Saved entries

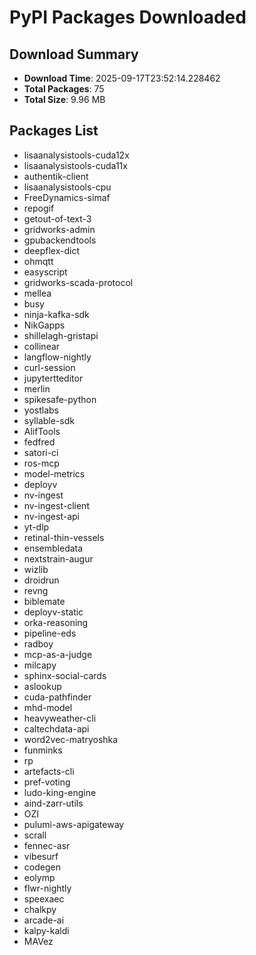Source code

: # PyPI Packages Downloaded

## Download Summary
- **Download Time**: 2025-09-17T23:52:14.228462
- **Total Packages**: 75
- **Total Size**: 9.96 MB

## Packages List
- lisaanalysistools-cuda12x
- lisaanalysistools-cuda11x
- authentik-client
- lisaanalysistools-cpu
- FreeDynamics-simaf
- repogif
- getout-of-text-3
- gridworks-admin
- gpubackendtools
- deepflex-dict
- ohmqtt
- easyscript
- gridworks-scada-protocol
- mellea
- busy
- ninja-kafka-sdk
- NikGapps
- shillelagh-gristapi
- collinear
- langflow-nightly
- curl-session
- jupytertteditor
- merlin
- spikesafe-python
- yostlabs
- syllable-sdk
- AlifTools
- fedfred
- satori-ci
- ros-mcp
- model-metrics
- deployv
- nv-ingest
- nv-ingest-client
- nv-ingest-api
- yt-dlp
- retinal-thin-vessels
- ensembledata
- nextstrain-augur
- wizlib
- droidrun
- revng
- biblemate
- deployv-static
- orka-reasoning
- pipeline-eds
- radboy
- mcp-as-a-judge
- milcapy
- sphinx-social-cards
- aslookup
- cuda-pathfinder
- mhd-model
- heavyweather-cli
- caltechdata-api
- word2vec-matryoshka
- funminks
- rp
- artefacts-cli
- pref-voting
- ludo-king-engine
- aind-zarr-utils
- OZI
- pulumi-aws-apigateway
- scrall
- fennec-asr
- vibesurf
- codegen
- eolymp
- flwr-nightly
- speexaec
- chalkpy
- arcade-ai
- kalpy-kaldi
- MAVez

*Work instruction:*
From the records above, reproduce exactly the lines from the one with "- lisaanalysistools-cuda12x" to the one with "- ninja-kafka-sdk", both included, and no others.

*Task response:*
- lisaanalysistools-cuda12x
- lisaanalysistools-cuda11x
- authentik-client
- lisaanalysistools-cpu
- FreeDynamics-simaf
- repogif
- getout-of-text-3
- gridworks-admin
- gpubackendtools
- deepflex-dict
- ohmqtt
- easyscript
- gridworks-scada-protocol
- mellea
- busy
- ninja-kafka-sdk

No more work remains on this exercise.